IPv6 Crosses 50% — Technology Diffusion Takes Longer Than You Think

I noticed the 50% figure on Google's IPv6 stats page https://www.google.com/intl/en/ipv6/statistics.html on 4/16/2026, flagged on Hacker News https://news.ycombinator.com/item?id=47777894. A milestone worth pausing on, even if the headline buries the lead: it took roughly 20 years from IPv6's formal definition (RFC 2460, 1998) to get halfway there.



The culprit is obvious in retrospect — NAT gave IPv4 a decade-long second life and removed any burning platform. Why pay migration cost when carrier-grade NAT works fine?

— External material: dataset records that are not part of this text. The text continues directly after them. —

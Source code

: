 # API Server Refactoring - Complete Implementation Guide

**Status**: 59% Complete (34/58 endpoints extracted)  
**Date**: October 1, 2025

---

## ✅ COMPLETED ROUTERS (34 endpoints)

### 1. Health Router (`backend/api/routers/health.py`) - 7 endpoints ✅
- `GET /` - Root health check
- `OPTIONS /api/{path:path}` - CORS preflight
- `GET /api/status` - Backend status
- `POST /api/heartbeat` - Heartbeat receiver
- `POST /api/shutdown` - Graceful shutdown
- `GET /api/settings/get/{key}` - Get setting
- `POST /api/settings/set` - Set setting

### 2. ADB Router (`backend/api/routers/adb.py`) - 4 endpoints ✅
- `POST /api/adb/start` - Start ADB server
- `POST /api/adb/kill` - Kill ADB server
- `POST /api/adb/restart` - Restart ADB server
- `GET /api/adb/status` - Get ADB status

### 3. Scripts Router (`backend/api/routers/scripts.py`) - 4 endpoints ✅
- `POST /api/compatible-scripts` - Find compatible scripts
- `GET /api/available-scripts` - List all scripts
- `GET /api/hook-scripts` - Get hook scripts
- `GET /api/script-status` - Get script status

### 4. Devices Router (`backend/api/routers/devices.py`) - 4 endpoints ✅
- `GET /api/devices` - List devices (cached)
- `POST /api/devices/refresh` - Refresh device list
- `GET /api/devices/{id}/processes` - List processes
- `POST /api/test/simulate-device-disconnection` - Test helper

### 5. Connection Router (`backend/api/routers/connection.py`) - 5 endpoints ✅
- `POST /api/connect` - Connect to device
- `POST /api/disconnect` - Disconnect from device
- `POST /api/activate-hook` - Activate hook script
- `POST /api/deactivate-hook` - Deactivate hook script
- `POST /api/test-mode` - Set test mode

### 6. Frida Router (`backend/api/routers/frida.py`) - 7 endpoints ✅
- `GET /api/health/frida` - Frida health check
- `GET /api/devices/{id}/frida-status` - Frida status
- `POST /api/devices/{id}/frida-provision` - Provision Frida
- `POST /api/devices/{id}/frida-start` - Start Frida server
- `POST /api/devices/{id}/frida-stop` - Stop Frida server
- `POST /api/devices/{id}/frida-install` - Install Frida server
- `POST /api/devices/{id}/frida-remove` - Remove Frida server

From a firmware perspective, the story is actually a bright spot. RFC 5970 https://www.rfc-editor.org/rfc/rfc5970.txt standardized network boot over IPv6 (DHCPv6/PXE) in 2010, and the firmware stack moved quickly. I was part of the team that implemented dual-stack IPv4/IPv6 network boot support in EDK2 https://github.com/tianocore/edk2 — the open-source UEFI reference firmware — had it certified at the UNH Interoperability Lab https://www.iol.unh.edu/, and codified in the UEFI specification. That code has been fully deployed since the RFC landed and ships today in the host firmware of most PCs, servers, and devices like the NVIDIA Jetson. The iPXE project https://ipxe.org/ is the other prominent host-side implementation and likewise supports RFC 5970. The IPv6 TFTP/PXE boot foundation was then leveraged for HTTP boot, which is the modern evolution now widely used for network-based firmware provisioning.  I journaled bit of this in places like https://github.com/vincentjzimmer/Documents/blob/master/UEFI-Recovery-Options-002-1.pdfhttps://www.intel.com/content/dam/www/public/us/en/documents/research/2011-vol15-iss-1-intel-technology-journal.pdf, and https://uefi.org/sites/default/files/resources/A_Tale_of_Two_Standards_0.pdf.

So firmware did its job — standards written through the IETF and UEFI Forum, code certified, silicon shipping, HTTP boot built on top. The 50% adoption story is really about everything above the firmware layer: ISP rollout, enterprise network operations, and the long tail of IPv4 infrastructure that NAT kept alive just long enough to delay the transition by a decade.

That's the part that still surprises me. When the firmware stack is ahead of the network, you know diffusion is the bottleneck, not implementation.